Here is the writing prompt, sent Monday morning:
Below are some of my favorite responses, as well as my responses to those responses.
I guess that makes this a mailbag. I should've called it that at the top. Oh well, too late to go back and edit now.
In we go:
This is a really good question that we won't have an official answer to until 2022 at the earliest. I, like Kieran, believe that Greg Vanney is actually a very good coach, and would argue that Toronto's sustained run of excellence from 2015 through 2020 doesn't happen if he's anything less than a very good coach. But we have seen multiple good MLS coaches put together a sustained run at one location then head elsewhere and fall pretty, pretty flat.
That could obviously happen with Vanney in LA, where the Galaxy are something close to threadbare despite some massive spending on the top end of the roster. There is a ton of work to be done.
Is it the same amount of work Vanney had on his hands when he took over Toronto in 2014? No, I don't think so. But he also got Michael Bradley in his prime in Year 1, and then subsequently added Jozy Altidore, Sebastian Giovinco, Alejandro Pozuelo and a boatload of quality TAM guys and MLS veterans along the way. TFC didn't hit every signing -- pour one out for Ager Aketxe -- but they hit on their most important signings, kept those guys as the foundation through their prime years and Vanney got them to play attractive and effective possession soccer by leaning on the strengths of his best players.
It's a good blueprint. It's not one, though, that I think this version of LA can follow. Chicharito is, at best, at the tail end of his prime years, and the same goes for Jonathan dos Santos. Sebastian Lletget is excellent, but he's more a complementary piece than a focal point. There are zero significant TAM-level players on the roster to speak of (unless you mean significantly disappointing, in which case you can pick out a few), and the defense remains a massive worry.
Gonna take the Columbus part of this first. I think in the history of "we're really excited for this season to begin," 2021 Crew fans have to be near the very top of the list not just for this year, but for all-time.

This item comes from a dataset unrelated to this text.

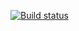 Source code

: [![Build status](https://ci.appveyor.com/api/projects/status/lieqg2mgowx1xo41?svg=true)](https://ci.appveyor.com/project/ivalynx/ajs-homeworks-syntactic-constructions-try-catch)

- Defending MLS Cup champs? Check
- Offseason marked by both clever and ambitious signings? Check
- Transcendent playmaker capable of putting together an MVP season? Check
- Exciting young players in the mix at almost every position? Check
- A potential record-making CCL run pending as a legit possibility? Check
- A new stadium to open? Check
Going from "Save the Crew" to this over the course of three years is just spectacular. I hope Columbus fans decide to be at least a little bit insufferable this year, because y'all have earned it.
For Philly, who are coming off last season's Supporters' Shield win, I will be completely shocked if 2021 is anything but a step backwards in terms of results. The Union sold two Best XI players and you can't just do that in any league and not get dinged a little bit.
The interesting part for me, then, comes less from the results (they're going to be worse) and the playing style (it'll be similar), than from where they get the talent to replace Brenden Aaronson and Mark McKenzie, and how comfortable they are living with a year of growing pains. The fact that they signed Scottish center back Stuart Findlay suggests they weren't quite ready to throw one of the kids into the CB rotation, while the complete silence about a direct Aaronson replacement suggests that maybe Anthony Fontana's going to get dibs on that position.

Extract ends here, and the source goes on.